A hundred times have I thought New York is a catastrophe, and fifty times: It is a beautiful catastrophe.                                                                                                                                    Le Corbusier

 

Anytime four New Yorkers get into a cab together without arguing, a bank robbery has just taken place.                                                                                                                                   Johnny Carson

 

There is something in the New York air that makes sleep useless.                      Simone Beauvoir

 

And New York is the most beautiful city in the world? It is not far from it. No urban night is like the night there…. Squares after squares of flame, set up and cut into the aether. Here is our poetry, for we have pulled down the stars to our will.                                                                    Ezra Pound

 

Whoever is born in New York is ill-equipped to deal with any other city: all other cities seem, at best, a mistake, and, at worst, a fraud. No other city is so spitefully incoherent.                     James Baldwin

 

For those who would understand the past century of American history, the role of urban society is crucial. The influence of our cities has been considerable, pervasive and shaping. America’s cities exerted broad economic, political and cultural authority, often steering the transforming forces of nineteenth and twentieth century American life. The impact of cities and especially the major metropolises on national life has been extraordinary. While the founding elite of the early republic – Washington, Jefferson, Madison and Monroe – fastened upon the nation the ethos of the plantation and southern life, cities assumed a more important part in setting national priorities following the Civil War.

Before long urban life came to define American progress; and driving that narrative was New York City.

Herald of twentieth century modernity, New York  made itself into the center of world capitalism and American culture. The variety of its markets and services afforded it  a reach in space and influence that remains unmatched.  Its  fabled diversity provides a riveting history of relations between groups divided by class, interest, culture, ethnicity, and race.

Shown a portrait of her painted by Picasso in his characteristic style, Gertrude Stein gazed at it with some distaste, protesting: “But I don’t look like that”. “Don’t worry,” he replied, “You will, you will.” How often New York has been viewed as unique only to discover that it was merely early. Its history offers a compelling perspective for examining the development of American economic, social, and political life.

Over the past decades a generation of freshly conceived city studies have dispelled local history’s lingering fascination with superficial antiquarianism. Urban historians have fashioned a rigorous body of systematic work that is informed by theory and driven by broad questions. Skilled in the tools of social science, and sensitive to calls for inclusion and complexity, city scholars have crafted a textured urban past from the lives of workers, blacks, women, immigrants, and other strands from the common weave.

Emphasizing analysis over narrative, applying quantitative techniques to the study of social, economic and demographic patterns, and interested in subjects having to do with the material basis of existence, as well as cultural and political issues, these historians have elaborated a complex process of city history.

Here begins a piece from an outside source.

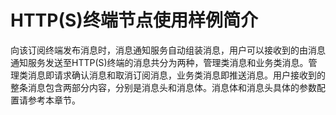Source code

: # HTTP\(S\)终端节点使用样例简介<a name="zh-cn_topic_0044402393"></a>

向该订阅终端发布消息时，消息通知服务自动组装消息，用户可以接收到的由消息通知服务发送至HTTP\(S\)终端的消息共分为两种，管理类消息和业务类消息。管理类消息即请求确认消息和取消订阅消息，业务类消息即推送消息。用户接收到的整条消息包含两部分内容，分别是消息头和消息体。消息体和消息头具体的参数配置请参考本章节。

While some works fail to pass the test of significance, many of these studies have been provocatively, even dazzlingly conceived. At the same time many of these studies have tended to isolate their subjects from the larger history of the nation or even of American cities in general, creating a field of brilliant fragments. But other studies have taken up the challenge to relate their studies to the larger theme about the textured and varied nature of America’s past.

 

Course Objectives:

  1. Provide a survey of the history of one the world’s great urban centers.
  2. Offer an understanding of what forces led NYC to develop in the way that it did, and how these larger forces helped frame human decisions and actions.
  3. Examine New York’s cultural traditions, its diversity and its economic foundations.
  4. Provide an appreciation for the layers of experience that form New York’s historical tradition.